The U.S. government is a big proponent of democracy — as long as foreign peoples do what they are told. Washington pushed for early elections in Gaza and the result was ... oops! A victory for Hamas. So now Washington doesn't like democracy and won't talk to the victors of a democratic vote.
Now the pattern risks repeating itself. Vice President Joe Biden recently visited Lebanon and told the Lebanese how much America likes democracy — as long as they vote for the parties that the Obama administration prefers. Reports Associated Press:
Vice President Joe Biden said Friday that future U.S. aid to Lebanon depends on the outcome of upcoming elections, a warning aimed at Iranian-backed Hezbollah as it tries to oust the pro-Western faction that dominates government.
Confident its alliance will win, Hezbollah criticized Biden's visit as a U.S. attempt to influence the June 7 vote and held a mass rally to show its popular support.

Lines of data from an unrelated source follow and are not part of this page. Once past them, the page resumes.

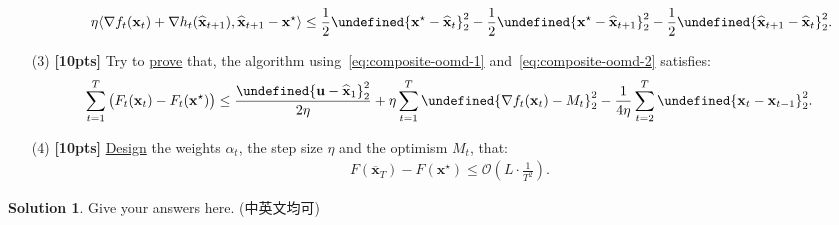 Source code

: \documentclass[a4paper]{article}
\numberwithin{equation}{section}
\theoremstyle{definition}
\newtheorem*{solution}{Solution}
\newcommand\inner[2]{\langle #1, #2 \rangle}
\theoremstyle{definition}
\def \O {\mathcal{O}}
\def \u {\textbf{u}}
\def \x {\textbf{x}}
\def \xs {\x^\star}
\def \xh {\widehat{\x}}
\def \xh {\widehat{\x}}
\let\norm\undefined
\DeclarePairedDelimiter\norm{\lVert}{\rVert}
\begin{document}
\begin{enumerate}
\begin{enumerate}
    \label{eq:composite-bregman}
    \begin{align*}  
      \eta \inner{\nabla f_t(\x_t) + \nabla h_t(\xh_{t+1})}{\xh_{t+1} - \xs} \le \frac{1}{2}\norm{\xs - \xh_t}_2^2 - \frac{1}{2}\norm{\xs - \xh_{t+1}}_2^2 - \frac{1}{2}\norm{\xh_{t+1} - \xh_t}_2^2.
    \end{align*}
  \end{enumerate}
  \item[(3)] \textbf{[10pts]} Try to \underline{prove} that, the algorithm using~\eqref{eq:composite-oomd-1} and~\eqref{eq:composite-oomd-2} satisfies:
  \begin{align*}
    \sum_{t=1}^T \big( F_t(\x_t) - F_t(\xs) \big) \le \frac{\norm{\u - \xh_1}_2^2}{2\eta} + \eta \sum_{t=1}^{T} \norm{\nabla f_t(\x_t) - M_t}_2^2 - \frac{1}{4\eta}\sum_{t=2}^{T}\norm{\x_t - \x_{t-1}}_2^2.
  \end{align*}
  \item[(4)] \textbf{[10pts]} \underline{Design} the weights $\alpha_t$, the step size $\eta$ and the optimism $M_t$,  that:
  \begin{align*}
    F(\overline{\x}_T) - F(\xs) \le \O\left(L\cdot\frac{1}{T^2}\right).
  \end{align*}
\end{enumerate}

\begin{solution}
  Give your answers here. (中英文均可)
  ~\\
  ~\\
  ~\\
\end{solution}


\newpage
\end{document}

Biden is the highest-level U.S. official to visit Lebanon in more than 25 years and the attention shows American concern that the vote could shift power firmly into the hands of Hezbollah. U.S. officials have said before they will review aid to Lebanon depending on the composition of the next government, apparently meaning military aid.
"The election of leaders committed to the rule of law and economic reform opens the door to lasting growth and prosperity as it will here in Lebanon," Biden said. The U.S. "will evaluate the shape of our assistance programs based on the composition of the new government and the policies it advocates."

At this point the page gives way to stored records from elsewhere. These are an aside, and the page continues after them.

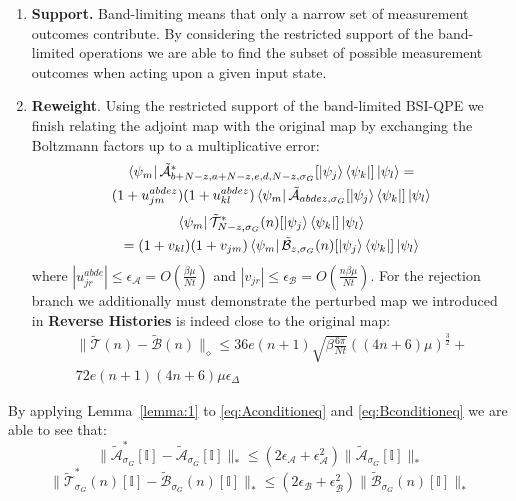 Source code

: \documentclass[aps,floatfix,10pt,amssymb,amsfont,amsmath,superscriptaddress,float,nofootinbib,longbibliography,nobalancelastpage,twocolumn]{revtex4-2}
\begin{document}
\begin{enumerate}
    \item \textbf{Support.} Band-limiting means that only a narrow set of measurement outcomes contribute. By considering the restricted support of the band-limited operations we are able to find the subset of possible measurement outcomes when acting upon a given input state.
    \item \textbf{Reweight}. Using the restricted support of the band-limited BSI-QPE we finish relating the adjoint map with the original map by exchanging the Boltzmann factors up to a multiplicative error:
    \begin{multline}
  \bra{\psi_m}\tilde{\mathcal{A}}^*_{b+N-z,a+N-z,e,d,N-z,\sigma_G}[\ket{\psi_j}\bra{\psi_k}]\ket{\psi_l} 
   =\\(1+u_{jm}^{abdez})(1+u_{kl}^{abdez})\bra{\psi_m}\tilde{\mathcal{A}}_{abdez,\sigma_G}[\ket{\psi_j}\bra{\psi_k}]\ket{\psi_l}
   \label{eq:Aconditioneq}
\end{multline}
\begin{multline}
    \bra{\psi_m}\tilde{\mathcal{T}}^*_{N -z,\sigma_G}(n)[\ket{\psi_j}\bra{\psi_k}]\ket{\psi_l}\\
    =(1+v_{kl})(1+v_{jm})\bra{\psi_m}\tilde{\mathcal{B}}_{z,\sigma_G}(n)[\ket{\psi_j}\bra{\psi_k}]\ket{\psi_l}
    \label{eq:Bconditioneq}
\end{multline}
    where $|u_{jr}^{abde}| \leq \epsilon_{\mathcal{A}} = O(\frac{\beta \mu}{Nt})$ and $|v_{jr}| \leq \epsilon_{\mathcal{B}} = O(\frac{n\beta \mu}{Nt})$. For the rejection branch we additionally must demonstrate the perturbed map we introduced in \textbf{Reverse Histories} is indeed close to the original map:
\begin{multline}
    \|\tilde{\mathcal{T}}(n) - \tilde{\mathcal{B}}(n)\|_{\diamond} \leq 36e(n+1)\sqrt{\beta\frac{6\pi}{Nt}}((4n+6)\mu)^{\frac{3}{2}}+\\72e(n+1)(4n+6)\mu\epsilon_{\Delta}
    \label{eq:Wdrifterrormain}
\end{multline}
\end{enumerate}
By applying Lemma~\ref{lemma:1} to \eqref{eq:Aconditioneq} and \eqref{eq:Bconditioneq} we are able to see that:
\begin{equation}
    \|\tilde{\mathcal{A}}^*_{\sigma_G}[\mathbb{I}] - \tilde{\mathcal{A}}_{\sigma_G}[\mathbb{I}]\|_* \leq (2\epsilon_{\mathcal{A}}+ \epsilon_{\mathcal{A}}^2)\|\tilde{\mathcal{A}}_{\sigma_G}[\mathbb{I}]\|_*
    \label{eq:Aoutput}
\end{equation}
\begin{equation}
    \|\tilde{\mathcal{T}}^*_{\sigma_G}(n)[\mathbb{I}] - \tilde{\mathcal{B}}_{\sigma_G}(n)[\mathbb{I}]\|_* \leq (2\epsilon_{\mathcal{B}} + \epsilon_{\mathcal{B}}^2)\|\tilde{\mathcal{B}}_{\sigma_G}(n)[\mathbb{I}]\|_*
    \label{eq:Boutput}
\end{equation}
\end{document}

The U.S. considers Hezbollah a terrorist group and Biden's one-day visit was clearly timed to bolster the Western-leaning faction led by Prime Minister Fuad Saniora ahead of the vote. He expressed strong support for the government.
Given the disastrous record of foreign aid over the years, I'd rather the administration simply stop handing out Americans' money, irrespective of the government in power in a particular nation. But Washington certainly should stop trying to publicly, even ostentatiously, buy votes. Imagine how Americans would respond to a similar threat from another country: "We'll pay you if you vote our way, but forget the cash if you choose the other guys." Most Americans, whatever their personal political preferences, would not be amused, shall we say.

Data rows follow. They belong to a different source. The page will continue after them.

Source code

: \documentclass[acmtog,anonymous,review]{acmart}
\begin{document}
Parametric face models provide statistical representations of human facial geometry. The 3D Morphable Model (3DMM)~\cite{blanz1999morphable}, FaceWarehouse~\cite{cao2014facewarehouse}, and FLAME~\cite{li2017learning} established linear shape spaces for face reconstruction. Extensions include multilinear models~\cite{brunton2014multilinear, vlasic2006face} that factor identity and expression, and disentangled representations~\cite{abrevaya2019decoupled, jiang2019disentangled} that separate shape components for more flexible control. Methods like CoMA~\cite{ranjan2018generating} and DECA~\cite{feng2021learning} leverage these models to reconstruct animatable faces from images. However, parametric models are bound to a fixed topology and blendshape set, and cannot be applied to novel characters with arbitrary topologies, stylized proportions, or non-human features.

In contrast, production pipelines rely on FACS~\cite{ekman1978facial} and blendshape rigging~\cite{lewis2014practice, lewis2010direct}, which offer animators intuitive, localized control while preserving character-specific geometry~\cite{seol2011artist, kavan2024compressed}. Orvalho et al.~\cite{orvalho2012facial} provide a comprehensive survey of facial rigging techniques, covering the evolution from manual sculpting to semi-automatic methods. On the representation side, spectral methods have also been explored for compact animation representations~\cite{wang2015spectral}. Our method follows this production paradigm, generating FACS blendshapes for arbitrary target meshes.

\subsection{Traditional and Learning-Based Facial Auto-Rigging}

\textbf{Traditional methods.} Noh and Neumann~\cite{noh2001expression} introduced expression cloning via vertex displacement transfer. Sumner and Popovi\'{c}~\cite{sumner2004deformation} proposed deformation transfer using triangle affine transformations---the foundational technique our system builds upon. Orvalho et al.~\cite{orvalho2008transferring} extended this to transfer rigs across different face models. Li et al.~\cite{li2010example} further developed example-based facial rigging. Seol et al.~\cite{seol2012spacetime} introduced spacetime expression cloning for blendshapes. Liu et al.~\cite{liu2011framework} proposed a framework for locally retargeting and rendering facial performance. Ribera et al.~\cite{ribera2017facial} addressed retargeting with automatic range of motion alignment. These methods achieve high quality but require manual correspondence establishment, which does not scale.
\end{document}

There's good reason not to like Hezbollah, but Lebanese politics is more complicated than many U.S. policymakers seem to realize: some Christian factions are allied with the Shiite group. Moreover, Hezbollah's focus is on Israel, not America. There's no reason to turn another fractious and well-armed group into an enemy of the U.S.
I know it would be a revolutionary change for Washington, but how about just staying out of other nations' affairs? Show our respect for democracy by not trying to buy the result that we want. Treat others as we would expect them to treat us. And stop meddling in political disputes in which we can do no evident good.